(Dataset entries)
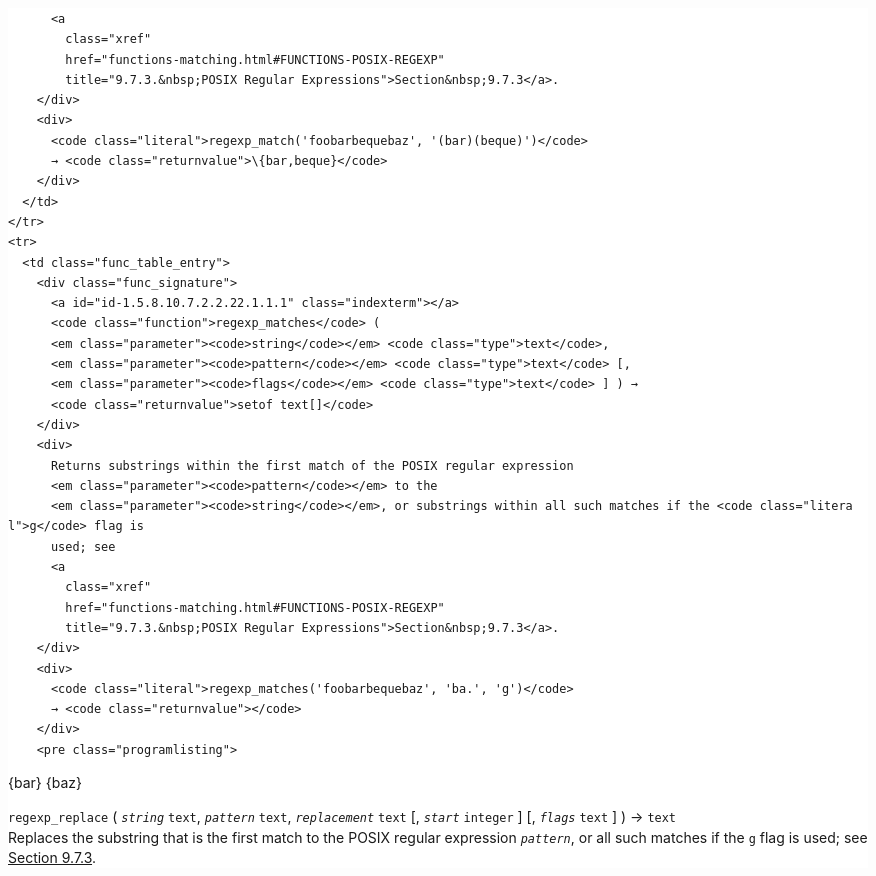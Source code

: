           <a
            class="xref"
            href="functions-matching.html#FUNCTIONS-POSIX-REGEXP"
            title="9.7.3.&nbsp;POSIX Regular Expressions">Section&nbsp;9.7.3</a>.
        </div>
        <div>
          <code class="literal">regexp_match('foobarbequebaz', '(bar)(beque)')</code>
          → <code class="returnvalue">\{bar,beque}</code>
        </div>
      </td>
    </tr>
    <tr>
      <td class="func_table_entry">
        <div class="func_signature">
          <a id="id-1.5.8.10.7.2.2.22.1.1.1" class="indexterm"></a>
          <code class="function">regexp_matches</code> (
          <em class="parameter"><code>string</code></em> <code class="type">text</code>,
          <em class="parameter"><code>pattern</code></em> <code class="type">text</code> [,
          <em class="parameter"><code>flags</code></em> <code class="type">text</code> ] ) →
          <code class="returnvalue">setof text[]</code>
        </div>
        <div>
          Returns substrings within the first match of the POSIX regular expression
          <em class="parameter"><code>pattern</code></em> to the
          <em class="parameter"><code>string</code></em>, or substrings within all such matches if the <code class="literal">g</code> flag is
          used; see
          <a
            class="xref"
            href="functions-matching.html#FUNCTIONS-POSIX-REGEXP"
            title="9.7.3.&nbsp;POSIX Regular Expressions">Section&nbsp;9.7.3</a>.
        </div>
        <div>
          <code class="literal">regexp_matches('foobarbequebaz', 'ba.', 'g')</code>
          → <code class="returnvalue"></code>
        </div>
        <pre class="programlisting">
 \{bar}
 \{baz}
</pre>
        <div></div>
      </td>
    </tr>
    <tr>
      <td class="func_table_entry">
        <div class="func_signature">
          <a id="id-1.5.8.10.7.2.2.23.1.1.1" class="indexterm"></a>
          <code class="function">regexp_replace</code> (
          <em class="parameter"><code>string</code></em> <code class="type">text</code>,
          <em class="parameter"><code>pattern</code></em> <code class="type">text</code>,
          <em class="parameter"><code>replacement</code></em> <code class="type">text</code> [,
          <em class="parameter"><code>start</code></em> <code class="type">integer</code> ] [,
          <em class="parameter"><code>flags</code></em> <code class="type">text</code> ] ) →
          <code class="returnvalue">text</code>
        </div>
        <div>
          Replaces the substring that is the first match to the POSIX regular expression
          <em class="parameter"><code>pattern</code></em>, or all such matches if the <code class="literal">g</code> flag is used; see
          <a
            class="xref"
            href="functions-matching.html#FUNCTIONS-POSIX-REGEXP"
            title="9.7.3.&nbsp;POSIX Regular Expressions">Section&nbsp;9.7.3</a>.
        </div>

==

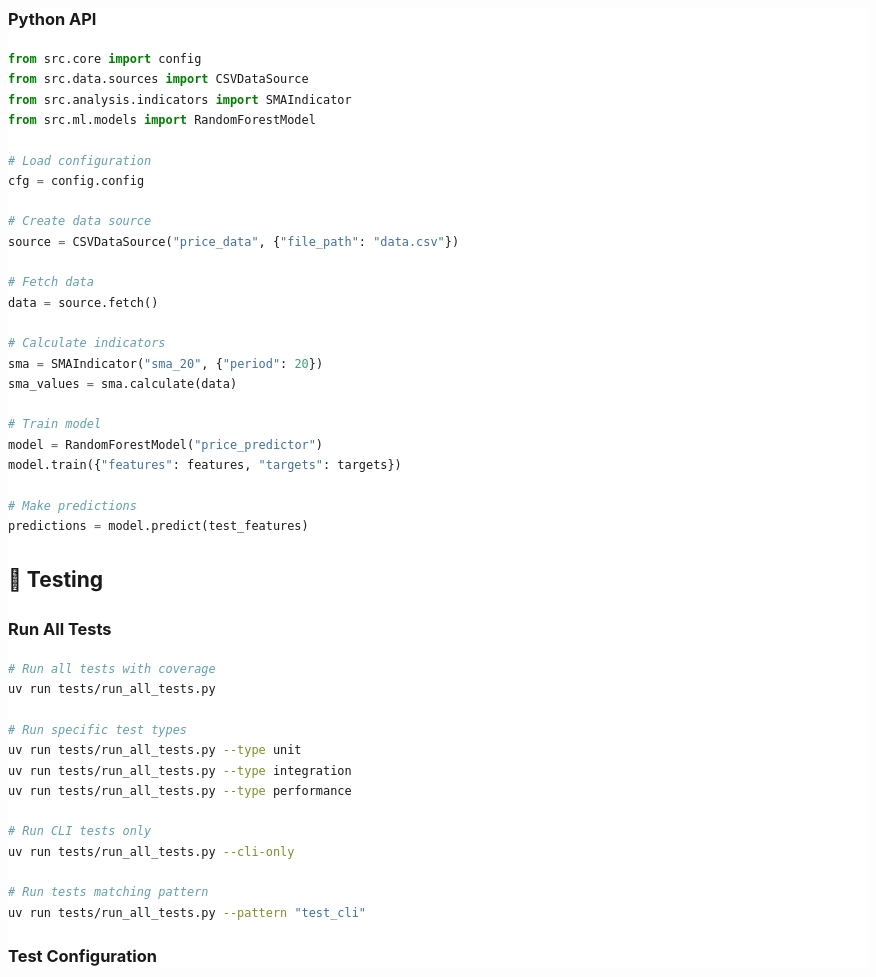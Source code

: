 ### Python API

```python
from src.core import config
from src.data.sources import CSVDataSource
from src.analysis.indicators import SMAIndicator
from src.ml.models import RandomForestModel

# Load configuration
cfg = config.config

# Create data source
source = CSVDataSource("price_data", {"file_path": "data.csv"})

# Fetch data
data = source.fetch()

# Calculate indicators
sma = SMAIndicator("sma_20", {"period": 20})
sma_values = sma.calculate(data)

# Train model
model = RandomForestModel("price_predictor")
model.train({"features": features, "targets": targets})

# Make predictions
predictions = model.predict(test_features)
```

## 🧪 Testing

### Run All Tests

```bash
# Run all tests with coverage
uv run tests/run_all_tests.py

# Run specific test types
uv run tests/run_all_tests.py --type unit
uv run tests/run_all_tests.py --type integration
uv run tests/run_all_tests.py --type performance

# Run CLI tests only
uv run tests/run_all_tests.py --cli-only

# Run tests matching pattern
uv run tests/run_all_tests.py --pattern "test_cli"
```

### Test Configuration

--

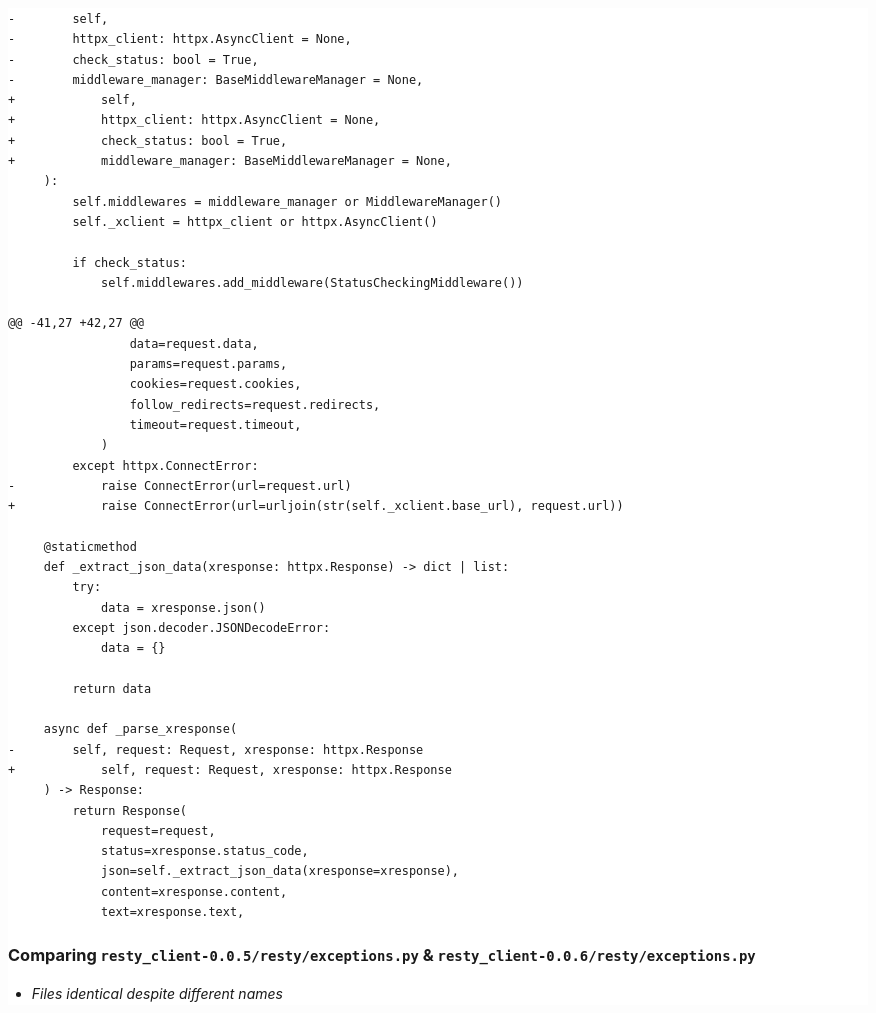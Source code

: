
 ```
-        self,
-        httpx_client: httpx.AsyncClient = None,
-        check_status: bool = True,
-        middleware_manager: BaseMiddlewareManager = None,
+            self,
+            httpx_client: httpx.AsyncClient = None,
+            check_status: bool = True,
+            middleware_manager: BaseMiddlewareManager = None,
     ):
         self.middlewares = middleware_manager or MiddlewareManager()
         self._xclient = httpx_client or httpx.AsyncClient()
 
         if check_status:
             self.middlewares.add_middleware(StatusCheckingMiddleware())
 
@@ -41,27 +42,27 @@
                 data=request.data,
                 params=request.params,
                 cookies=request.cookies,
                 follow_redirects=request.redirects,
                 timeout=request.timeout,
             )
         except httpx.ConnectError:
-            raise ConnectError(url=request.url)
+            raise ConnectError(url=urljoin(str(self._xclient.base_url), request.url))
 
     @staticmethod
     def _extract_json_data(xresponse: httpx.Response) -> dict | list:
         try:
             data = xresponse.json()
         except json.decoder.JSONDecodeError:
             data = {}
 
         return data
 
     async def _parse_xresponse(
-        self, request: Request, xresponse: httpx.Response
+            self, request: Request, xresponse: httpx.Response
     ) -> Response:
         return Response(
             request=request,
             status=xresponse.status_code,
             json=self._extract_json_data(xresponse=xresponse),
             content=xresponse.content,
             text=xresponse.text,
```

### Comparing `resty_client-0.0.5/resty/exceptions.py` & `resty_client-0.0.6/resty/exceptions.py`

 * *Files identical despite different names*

== Problem description ==
Where does the word "SMAIndicator" appear in the records? Copy every line that holds it.

== Answer space ==
from src.analysis.indicators import SMAIndicator
sma = SMAIndicator("sma_20", {"period": 20})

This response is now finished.